• September 29, 2017
  • Kathryn

Our minds and our bodies are only separate in the way we think of them. We can think about movement, conceptualize, and study, but as much as we can fill our brains with information, our bodies have a mind of their own. I’m curious, especially in yogaland, if our movements are as new and fresh as we sometimes think they are, and if we are challenging ourselves in a range of ways.

Before I go on I will mention that maybe not everyone wants their practice to be in a constant state of evolution. And if this is how you identify, I also respect that you know what is right for you. For me change is key, it keeps me fresh, and it keeps me engaged in the nuances of movement and life. When I teach movements that are new, and that pull people out of their comfort zones I notice that something happens to them. They laugh, and smile, and they momentarily become creative again, and from my experience this is really fun and great.

After seeing so many videos and posts highlighting perfectly good (but not at all new) exercises I decided to spend a few hours playing around with the props I had in my living room. One single foam block, something that has been lying around my house for years sparked a new interest in how my body moves, and how I perceive movement. I had seen some stick movements online, but I had never tried them, and I wanted to do something with a block because of my place in the yoga world. I will also mention that I’m not pretending that I have invented some new and great movement, but these movements were completely new to me, and that is what is important right now.

If you want to practice along here you go…

Take a foam block, lie down on the front of your body, bend one knee, look back at the sole of your foot, place the block on it, look forwards again and try to balance the block. Once it is balanced, lift the thigh off the floor (hip extension) and lower it back down. Then start to straighten your leg, but don’t let the block slide off your foot. Bring the foot as close to the floor as you can, and then bend the knee back to the starting position. In order to not lose the block the sole of the foot has to stay almost parallel with the floor. As the knee extends, the ankle has to calibrate to keep the block balanced, easier said that done.

Day 1

Wow this exercise is really difficult, and I’m making it up as I go, so I’m not sure if it will ever work out. I can hardly balance the block on my foot at all.

30 Minutes Later

I’m glad I stuck it out this far, this isn’t as bad as I thought. Video Here.

Day 2

Ok it balances better right off the bat, maybe I don’t even need to warm up. The sole of my foot it tingling a bit, it feels like I’m “strengthening” the sensory information on my foot. Weird, but lets keep going. Video Here.

Day 3

Nailed it, lets start to think of other ways I can extend this work. How about I try to roll over onto my back while balancing the block on my foot the whole time. Ugh this is hard. Video Here.

Day 4

The impossible is now possible, I can roll myself over onto my back, and I learned how to do a backwards roll as well. Neurological adaptation is so cool! Video Here.

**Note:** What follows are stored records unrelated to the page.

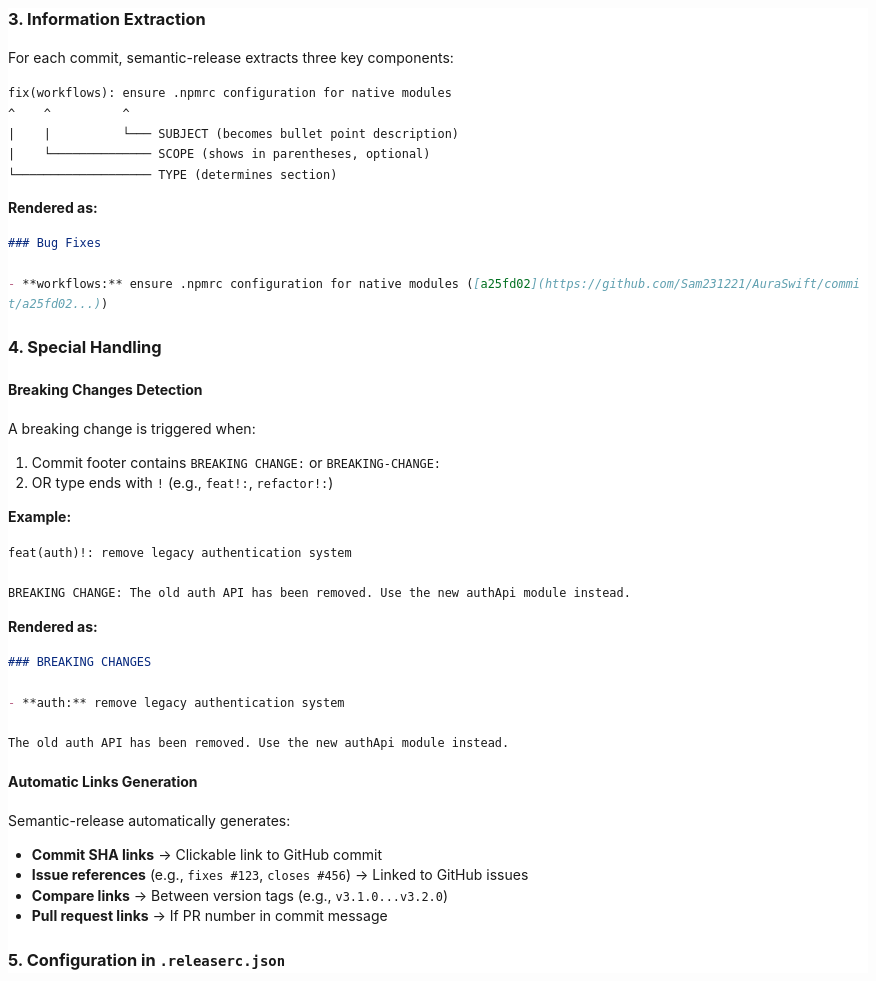 ### 3. Information Extraction

For each commit, semantic-release extracts three key components:

```
fix(workflows): ensure .npmrc configuration for native modules
^    ^          ^
|    |          └─── SUBJECT (becomes bullet point description)
|    └────────────── SCOPE (shows in parentheses, optional)
└─────────────────── TYPE (determines section)
```

**Rendered as:**

```markdown
### Bug Fixes

- **workflows:** ensure .npmrc configuration for native modules ([a25fd02](https://github.com/Sam231221/AuraSwift/commit/a25fd02...))
```

### 4. Special Handling

#### Breaking Changes Detection

A breaking change is triggered when:

1. Commit footer contains `BREAKING CHANGE:` or `BREAKING-CHANGE:`
2. OR type ends with `!` (e.g., `feat!:`, `refactor!:`)

**Example:**

```
feat(auth)!: remove legacy authentication system

BREAKING CHANGE: The old auth API has been removed. Use the new authApi module instead.
```

**Rendered as:**

```markdown
### BREAKING CHANGES

- **auth:** remove legacy authentication system

The old auth API has been removed. Use the new authApi module instead.
```

#### Automatic Links Generation

Semantic-release automatically generates:

- **Commit SHA links** → Clickable link to GitHub commit
- **Issue references** (e.g., `fixes #123`, `closes #456`) → Linked to GitHub issues
- **Compare links** → Between version tags (e.g., `v3.1.0...v3.2.0`)
- **Pull request links** → If PR number in commit message

### 5. Configuration in `.releaserc.json`
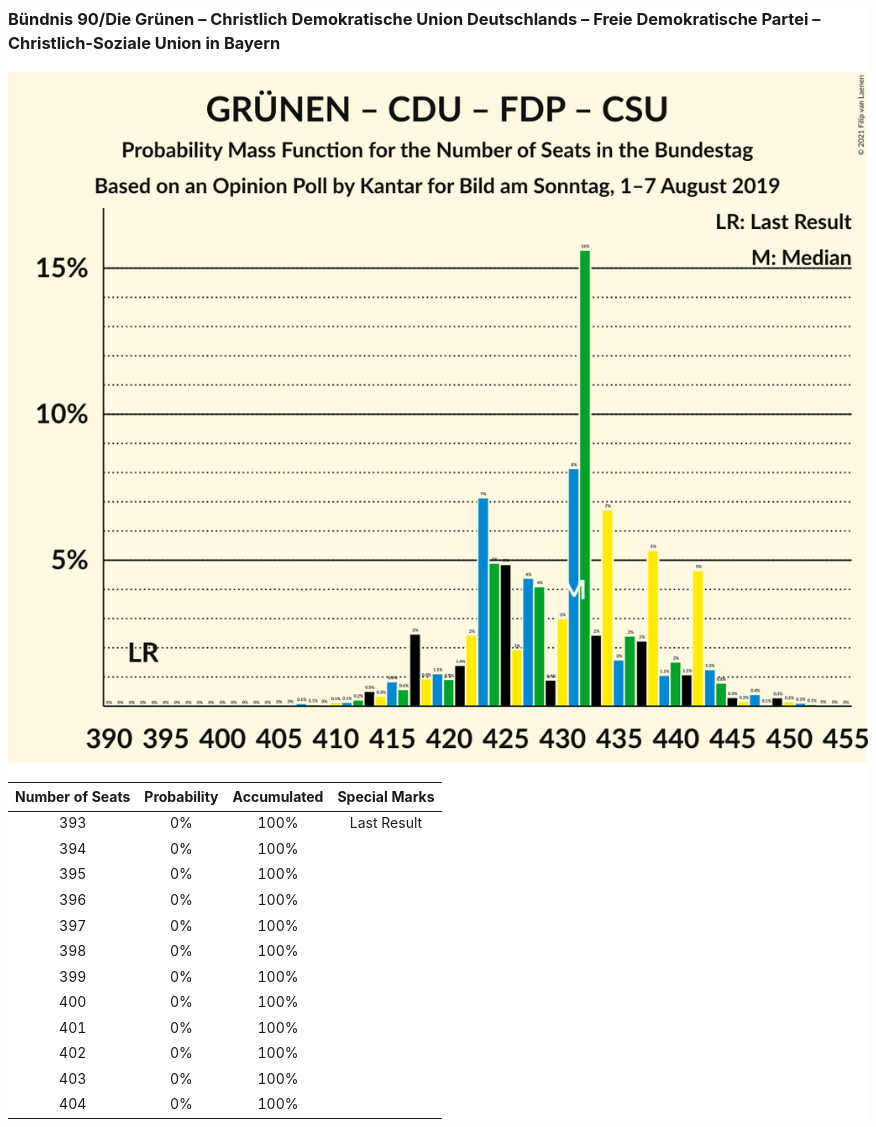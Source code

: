 ### Bündnis 90/Die Grünen – Christlich Demokratische Union Deutschlands – Freie Demokratische Partei – Christlich-Soziale Union in Bayern

![Graph with seats probability mass function not yet produced](2019-08-07-Kantar-coalitions-seats-pmf-grünen–cdu–fdp–csu.png "Seats Probability Mass Function")

| Number of Seats | Probability | Accumulated | Special Marks |
|:---------------:|:-----------:|:-----------:|:-------------:|
| 393 | 0% | 100% | Last Result |
| 394 | 0% | 100% |  |
| 395 | 0% | 100% |  |
| 396 | 0% | 100% |  |
| 397 | 0% | 100% |  |
| 398 | 0% | 100% |  |
| 399 | 0% | 100% |  |
| 400 | 0% | 100% |  |
| 401 | 0% | 100% |  |
| 402 | 0% | 100% |  |
| 403 | 0% | 100% |  |
| 404 | 0% | 100% |  |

There is so much to learn from movement, and there are different ways to challenge our bodies. I believe in adding load, and in practicing isolated movements especially in cases where there is a significant strength deficit. But in practicing only strength, are we forgetting how to move? When I place a block on my foot and I roll over with it, all my leg muscles have to work, my glutes burn, my hamstrings cramp, but it feels like fun, and my brain is solving a puzzle all at the same time.

If you follow along and practice these movements you will run up against a moment where your body feels confused. The wall of confusion is frustrating, but if we keep trying to run up, eventually we end up on the other side, and we realize that it wasn’t a wall at all. It was a staircase that we had to climb, and at the top there is a more clear view into the expanse of practice. Its interesting to work with our bodies in this way when it comes to movements that are completely safe, like balancing a foam block on one foot. When it comes to strength training, and more vigorous skill practice I don’t prescribe to the “mind over matter” approach, but with something so simple and with such a low risk of injury, why not.

It is so easy to get stuck, and comfortable in what we do, but the problem with this is it makes us even more awkward it what we don’t do. This week if I can inspire you to do anything it is get down on the floor, find a prop you always use, and do something you have never done before. But I really mean it, something you have NEVER DONE BEFORE, and see where it goes. Watch how strength is formed in different ways, watch how your mind stays effortlessly present, and notice how your brain is actually housed in your body, your limbs and in your sensation. Notice where the imaginary walls are that are keeping you blocked off, and notice if you can surpass them, and what lies on the other side.